From 93881061b1c55f51917a2ea17ff04ecad697c571 Mon Sep 17 00:00:00 2001
From: gvling <gvling@163.com>
Date: Tue, 29 Oct 2019 22:10:45 +0900
Subject: [PATCH 1/5] Add fixed feature selection (#2)

* fixed

* rm build folder
---
 lime/lime_base.py    | 15 +++++++++++++--
 lime/lime_tabular.py |  8 ++++++--
 2 files changed, 19 insertions(+), 4 deletions(-)

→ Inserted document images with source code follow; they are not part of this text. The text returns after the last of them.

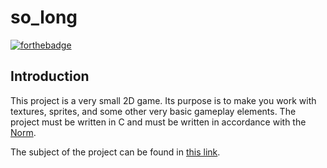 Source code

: # so_long

[![forthebadge](https://forthebadge.com/images/badges/made-with-c.svg)](https://forthebadge.com)

## Introduction

This project is a very small 2D game. Its purpose is to make you work with textures, sprites, and some other very basic gameplay elements. The project must be written in C and must be written in accordance with the [Norm](https://github.com/42School/norminette).

The subject of the project can be found in [this link](https://raw.githubusercontent.com/mgdiogo/so_long/main/so_long.pdf).
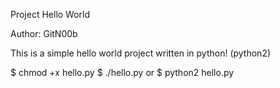 Project Hello World

Author: GitN00b

This is a simple hello world project written in python! (python2)

$ chmod +x hello.py
$ ./hello.py
or
$ python2 hello.py
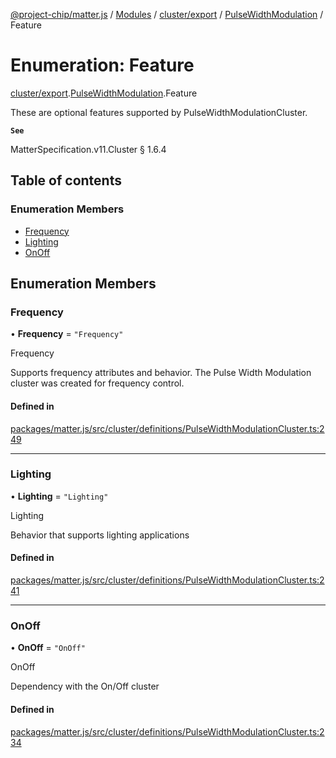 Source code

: [@project-chip/matter.js](../README.md) / [Modules](../modules.md) / [cluster/export](../modules/cluster_export.md) / [PulseWidthModulation](../modules/cluster_export.PulseWidthModulation.md) / Feature

# Enumeration: Feature

[cluster/export](../modules/cluster_export.md).[PulseWidthModulation](../modules/cluster_export.PulseWidthModulation.md).Feature

These are optional features supported by PulseWidthModulationCluster.

**`See`**

MatterSpecification.v11.Cluster § 1.6.4

## Table of contents

### Enumeration Members

- [Frequency](cluster_export.PulseWidthModulation.Feature.md#frequency)
- [Lighting](cluster_export.PulseWidthModulation.Feature.md#lighting)
- [OnOff](cluster_export.PulseWidthModulation.Feature.md#onoff)

## Enumeration Members

### Frequency

• **Frequency** = ``"Frequency"``

Frequency

Supports frequency attributes and behavior. The Pulse Width Modulation cluster was created for frequency
control.

#### Defined in

[packages/matter.js/src/cluster/definitions/PulseWidthModulationCluster.ts:249](https://github.com/project-chip/matter.js/blob/0c058ae17fdba4c0b89b8b13c309011d51782299/packages/matter.js/src/cluster/definitions/PulseWidthModulationCluster.ts#L249)

___

### Lighting

• **Lighting** = ``"Lighting"``

Lighting

Behavior that supports lighting applications

#### Defined in

[packages/matter.js/src/cluster/definitions/PulseWidthModulationCluster.ts:241](https://github.com/project-chip/matter.js/blob/0c058ae17fdba4c0b89b8b13c309011d51782299/packages/matter.js/src/cluster/definitions/PulseWidthModulationCluster.ts#L241)

___

### OnOff

• **OnOff** = ``"OnOff"``

OnOff

Dependency with the On/Off cluster

#### Defined in

[packages/matter.js/src/cluster/definitions/PulseWidthModulationCluster.ts:234](https://github.com/project-chip/matter.js/blob/0c058ae17fdba4c0b89b8b13c309011d51782299/packages/matter.js/src/cluster/definitions/PulseWidthModulationCluster.ts#L234)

diff --git a/lime/lime_base.py b/lime/lime_base.py
index 63e62a0c..c4a15731 100644
--- a/lime/lime_base.py
+++ b/lime/lime_base.py
@@ -68,11 +68,16 @@ def forward_selection(self, data, labels, weights, num_features):
             used_features.append(best)
         return np.array(used_features)
 
-    def feature_selection(self, data, labels, weights, num_features, method):
+    def feature_selection(self, data, labels, weights, num_features, method, feature_names=None, use_feature_names=None):
         """Selects features for the model. see explain_instance_with_data to
            understand the parameters."""
         if method == 'none':
             return np.array(range(data.shape[1]))
+        if method == 'fixed':
+            used_features = []
+            for f in use_feature_names:
+                used_features.append(feature_names.index(f))
+            return used_features
         elif method == 'forward_selection':
             return self.forward_selection(data, labels, weights, num_features)
         elif method == 'highest_weights':
@@ -142,6 +147,8 @@ def explain_instance_with_data(self,
                                    label,
                                    num_features,
                                    feature_selection='auto',
+                                   feature_names=None,
+                                   use_feature_names=None,
                                    model_regressor=None):
         """Takes perturbed data, labels and distances, returns explanation.
 
@@ -164,10 +171,12 @@ def explain_instance_with_data(self,
                 'none': uses all features, ignores num_features
                 'auto': uses forward_selection if num_features <= 6, and
                     'highest_weights' otherwise.
+                'fixed': uses fixed features which passed by 'use_features'.
             model_regressor: sklearn regressor to use in explanation.
                 Defaults to Ridge regression if None. Must have
                 model_regressor.coef_ and 'sample_weight' as a parameter
                 to model_regressor.fit()
+            exclude_features: exclude features when select features.
 
         Returns:
             (intercept, exp, score, local_pred):
@@ -185,7 +194,9 @@ def explain_instance_with_data(self,
                                                labels_column,
                                                weights,
                                                num_features,
-                                               feature_selection)
+                                               feature_selection,
+                                               feature_names,
+                                               use_feature_names)
         if model_regressor is None:
             model_regressor = Ridge(alpha=1, fit_intercept=True,
                                     random_state=self.random_state)
diff --git a/lime/lime_tabular.py b/lime/lime_tabular.py
index b1f6f94b..75be9b68 100644
--- a/lime/lime_tabular.py
+++ b/lime/lime_tabular.py
@@ -297,7 +297,8 @@ def explain_instance(self,
                          num_features=10,
                          num_samples=5000,
                          distance_metric='euclidean',
-                         model_regressor=None):
+                         model_regressor=None,
+                         use_feature_names=None):
         """Generates explanations for a prediction.
 
         First, we generate neighborhood data by randomly perturbing features
@@ -451,7 +452,10 @@ def explain_instance(self,
                     label,
                     num_features,
                     model_regressor=model_regressor,
-                    feature_selection=self.feature_selection)
+                    feature_selection=self.feature_selection,
+                    feature_names=self.feature_names,
+                    use_feature_names=use_feature_names
+                    )
 
         if self.mode == "regression":
             ret_exp.intercept[1] = ret_exp.intercept[0]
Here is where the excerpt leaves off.